• _DATA IN THIS EXERCISE_
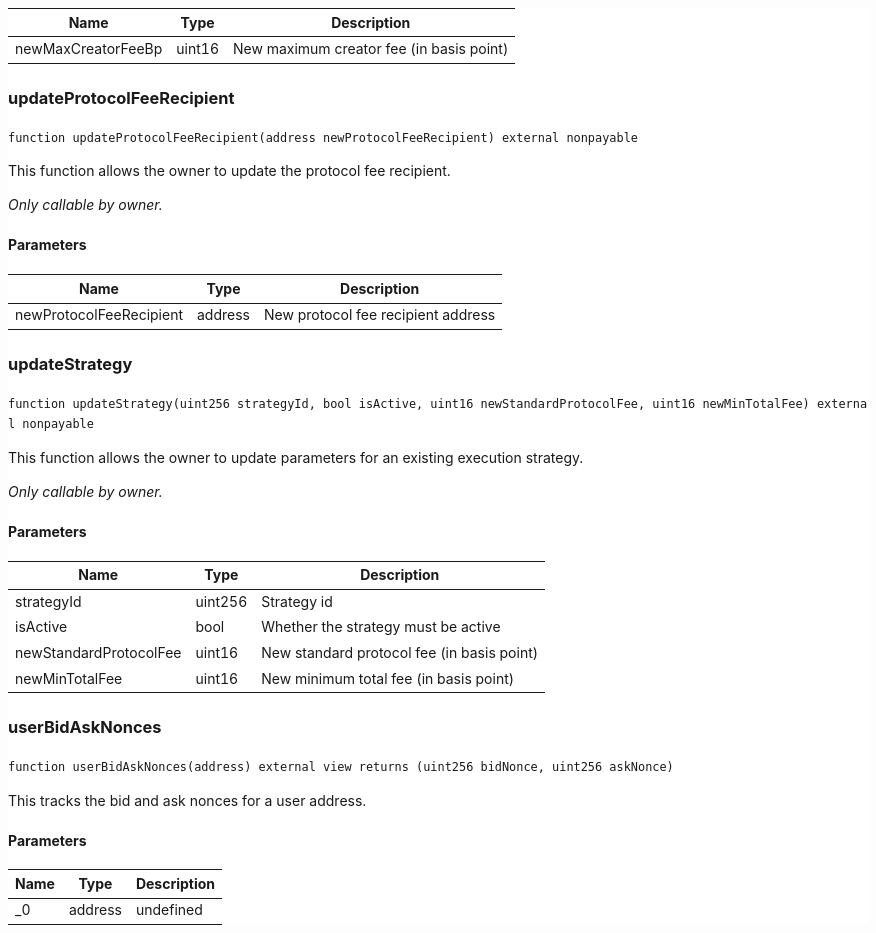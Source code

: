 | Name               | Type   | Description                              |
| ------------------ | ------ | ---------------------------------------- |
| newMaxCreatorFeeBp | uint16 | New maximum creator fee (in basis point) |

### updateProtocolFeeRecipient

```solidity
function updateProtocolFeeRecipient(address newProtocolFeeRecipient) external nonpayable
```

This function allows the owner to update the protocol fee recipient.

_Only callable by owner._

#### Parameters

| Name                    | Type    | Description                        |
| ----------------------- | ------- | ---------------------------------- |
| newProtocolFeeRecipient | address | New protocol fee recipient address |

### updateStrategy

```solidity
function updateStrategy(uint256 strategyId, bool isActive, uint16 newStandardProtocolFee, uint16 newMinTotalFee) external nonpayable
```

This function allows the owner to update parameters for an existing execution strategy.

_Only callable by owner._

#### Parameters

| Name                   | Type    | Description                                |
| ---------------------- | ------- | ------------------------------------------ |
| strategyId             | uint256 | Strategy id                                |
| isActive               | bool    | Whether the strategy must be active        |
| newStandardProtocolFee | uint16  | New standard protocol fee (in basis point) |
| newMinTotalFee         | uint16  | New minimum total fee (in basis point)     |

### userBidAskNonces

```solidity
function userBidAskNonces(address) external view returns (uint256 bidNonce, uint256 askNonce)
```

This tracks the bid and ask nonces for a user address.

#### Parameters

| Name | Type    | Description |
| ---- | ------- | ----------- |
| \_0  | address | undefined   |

==

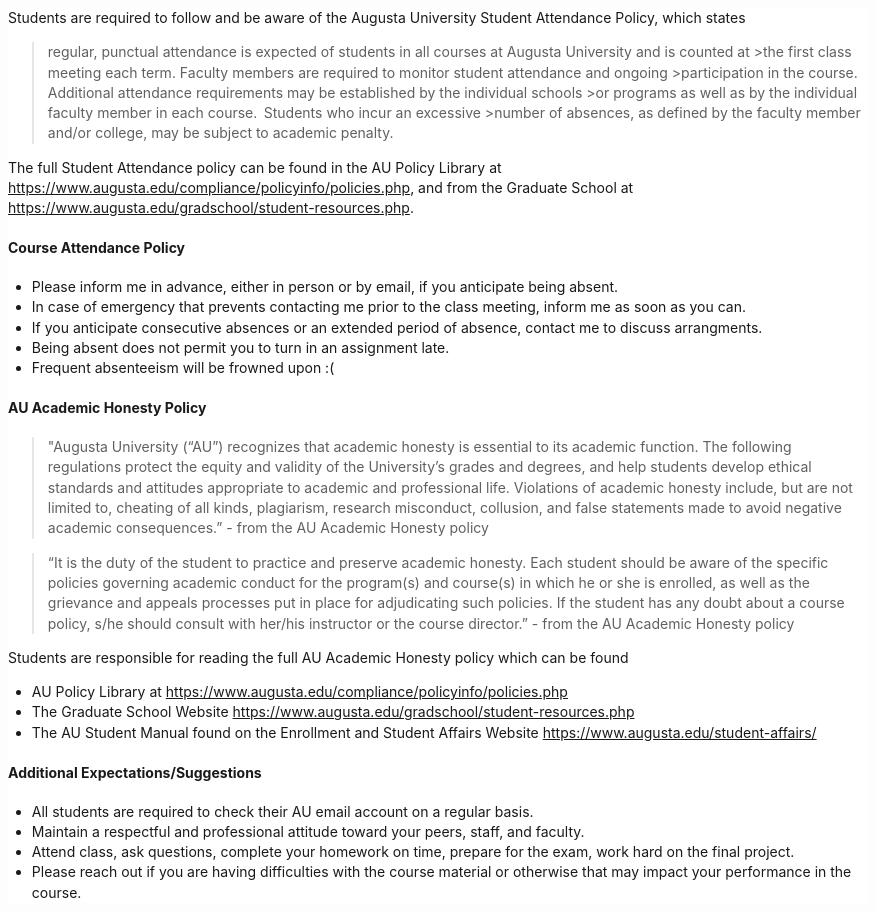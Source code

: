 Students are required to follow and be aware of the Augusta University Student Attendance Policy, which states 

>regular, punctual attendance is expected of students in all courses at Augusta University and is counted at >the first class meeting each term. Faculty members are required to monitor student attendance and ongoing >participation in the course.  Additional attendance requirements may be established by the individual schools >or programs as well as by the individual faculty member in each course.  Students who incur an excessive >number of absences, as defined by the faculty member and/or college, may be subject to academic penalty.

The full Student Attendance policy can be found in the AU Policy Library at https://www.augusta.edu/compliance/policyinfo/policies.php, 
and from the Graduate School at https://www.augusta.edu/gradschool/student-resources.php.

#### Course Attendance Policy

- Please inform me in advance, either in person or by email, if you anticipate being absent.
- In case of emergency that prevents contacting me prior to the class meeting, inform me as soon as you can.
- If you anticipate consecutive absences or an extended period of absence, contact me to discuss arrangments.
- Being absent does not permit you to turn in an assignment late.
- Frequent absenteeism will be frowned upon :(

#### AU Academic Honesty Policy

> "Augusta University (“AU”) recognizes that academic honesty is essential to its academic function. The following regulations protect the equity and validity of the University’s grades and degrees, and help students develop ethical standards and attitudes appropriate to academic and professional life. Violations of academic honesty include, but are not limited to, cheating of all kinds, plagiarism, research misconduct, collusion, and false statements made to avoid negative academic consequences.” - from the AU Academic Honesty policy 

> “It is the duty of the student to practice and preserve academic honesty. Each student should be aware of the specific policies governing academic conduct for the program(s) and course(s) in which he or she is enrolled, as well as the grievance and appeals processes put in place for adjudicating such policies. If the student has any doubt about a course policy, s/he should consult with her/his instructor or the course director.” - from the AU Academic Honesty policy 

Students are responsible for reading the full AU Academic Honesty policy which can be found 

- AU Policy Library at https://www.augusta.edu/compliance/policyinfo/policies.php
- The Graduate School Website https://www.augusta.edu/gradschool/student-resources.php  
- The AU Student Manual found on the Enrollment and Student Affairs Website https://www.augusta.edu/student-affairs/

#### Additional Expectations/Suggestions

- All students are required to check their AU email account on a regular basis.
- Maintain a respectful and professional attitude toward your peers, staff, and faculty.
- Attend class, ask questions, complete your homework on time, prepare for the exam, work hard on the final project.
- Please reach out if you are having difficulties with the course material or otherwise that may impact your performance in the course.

• _TASK REQUIREMENTS_
Output the lines above exactly, but only those between the line holding "- The Graduate" and the line holding "#### Additional Expectations/Suggestions", inclusive.

• _ANSWER FOR THIS EXERCISE_
- The Graduate School Website https://www.augusta.edu/gradschool/student-resources.php  
- The AU Student Manual found on the Enrollment and Student Affairs Website https://www.augusta.edu/student-affairs/

#### Additional Expectations/Suggestions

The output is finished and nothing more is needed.